In ogni caso, al di là di simili considerazioni che si possono condividere o
meno, resta la domanda: perchè non è stato previsto un contraddittorio? Perchè
non si è pensato di dare la parola a quei giudici e al giudice Caselli? Perchè
i censori dei Fazio e dei Santoro non hanno aperto bocca? Perchè il massacro
dela dignità di Giancarlo Caselli e di tanti altri servitori dello stato deve,
invece, essere accettata in silenzio, senza la minima reazione?
A differenza di quelli che vogliono la testa dei giornalisti sgraditi, a noi
non interessa in alcun modo la via disciplinare al giornalismo, nei confronti
di chiunque, fosse pure il nostro più acerrimo avversario.
Quello che non si può accettare, invece, è lo stravolgimento della realtà, la
fucilazione mediatica degli assenti.
Dalla Rai, dal suo presidente, dal suo direttore generale, vorremmo solo sapere
quando, come e in quale trasmissione sarà consentito al dottor Caselli e altri
magistrati di replicare alla sequela di ingiurie scagliate nei loro confronti.
Se proprio non volessero dare loro lil diritto di replica o di rettifica
potrebbero chiedere al tg1 delle 20 di leggere in diretta le ultime 30 righe
della sentenza della corte d’appello, relative proprio al processo Andreotti.

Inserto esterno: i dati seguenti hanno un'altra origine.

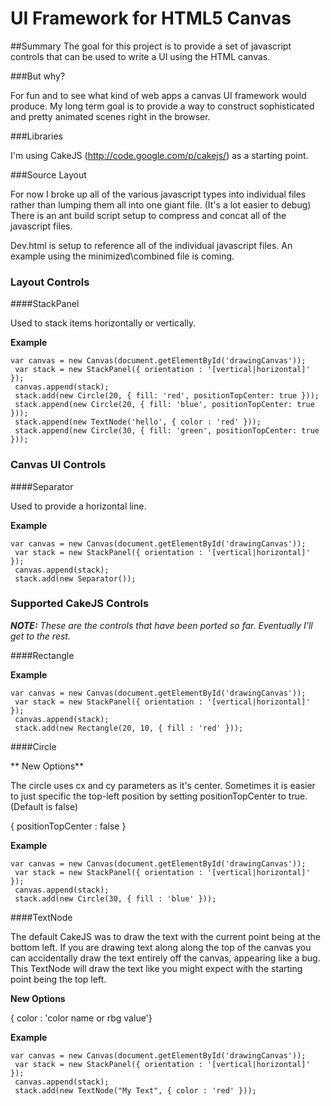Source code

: UI Framework for HTML5 Canvas
==============================

##Summary
The goal for this project is to provide a set of javascript controls that can be used to write a UI using the HTML canvas. 

###But why? 

For fun and to see what kind of web apps a canvas UI framework would produce. My long term goal is to provide a way to construct sophisticated and pretty animated scenes right in the browser.

###Libraries

I'm using CakeJS (http://code.google.com/p/cakejs/) as a starting point.

###Source Layout

For now I broke up all of the various javascript types into individual files rather than lumping them all into one giant file. (It's a lot easier to debug) There is an ant build script setup to compress and concat all of the javascript files. 

Dev.html is setup to reference all of the individual javascript files. An example using the minimized\combined file is coming.

### Layout Controls

####StackPanel

Used to stack items horizontally or vertically. 

**Example**
<pre><code>var canvas = new Canvas(document.getElementById('drawingCanvas'));
 var stack = new StackPanel({ orientation : '[vertical|horizontal]' });
 canvas.append(stack);
 stack.add(new Circle(20, { fill: 'red', positionTopCenter: true }));
 stack.append(new Circle(20, { fill: 'blue', positionTopCenter: true }));
 stack.append(new TextNode('hello', { color : 'red' }));
 stack.append(new Circle(30, { fill: 'green', positionTopCenter: true }));
</code></pre>

### Canvas UI Controls

####Separator

Used to provide a horizontal line.

**Example**
<pre><code>var canvas = new Canvas(document.getElementById('drawingCanvas'));
 var stack = new StackPanel({ orientation : '[vertical|horizontal]' });
 canvas.append(stack);
 stack.add(new Separator());</code></pre>

### Supported CakeJS Controls

__*NOTE:*__ _These are the controls that have been ported so far. Eventually I'll get to the rest._

####Rectangle

**Example**
<pre><code>var canvas = new Canvas(document.getElementById('drawingCanvas'));
 var stack = new StackPanel({ orientation : '[vertical|horizontal]' });
 canvas.append(stack);
 stack.add(new Rectangle(20, 10, { fill : 'red' }));</code></pre>

####Circle

** New Options**

The circle uses cx and cy parameters as it's center. Sometimes it is easier to just specific the top-left position by setting positionTopCenter to true. (Default is false)

{ positionTopCenter : false }

**Example**
<pre><code>var canvas = new Canvas(document.getElementById('drawingCanvas'));
 var stack = new StackPanel({ orientation : '[vertical|horizontal]' });
 canvas.append(stack);
 stack.add(new Circle(30, { fill : 'blue' }));</code></pre>

####TextNode

The default CakeJS was to draw the text with the current point being at the bottom left. If you are drawing text along along the top of the canvas you can accidentally draw the text entirely off the canvas, appearing like a bug. This TextNode will draw the text like you might expect with the starting point being the top left.

**New Options**

{ color : 'color name or rbg value'}

**Example**
<pre><code>var canvas = new Canvas(document.getElementById('drawingCanvas'));
 var stack = new StackPanel({ orientation : '[vertical|horizontal]' });
 canvas.append(stack);
 stack.add(new TextNode("My Text", { color : 'red' }));</code></pre>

La lettura di 30 righe, secondo i ritmi televisivi, non dovrebbe occupare uno
spazio superiore ai due minuti. Dal momento che il presidente Andreotti, stando
a quanto abbiamo sentito, ne sarebbe uscito pulito quasi come un giglio, non
dovrebbe esserci alcuna difficoltà ad accogliere questa richiesta, consentendo
così finalmente a milioni di italiani di sapere cosa abbia davvero scritto la
corte d’appello a proposito degli intrecci tra mafia e poltica e sulle
relazioni pericolose che hanno pesantemente inquinato e condizionato la storia
di questo mezzo secolo.
Attenderemo fiduciosi per qualche giorno, poi quelle trenta righe le
pubblicheremo sul nostro sito e così sarà più facile capire per quale ragione
si è preferito evitare il contraddittorio.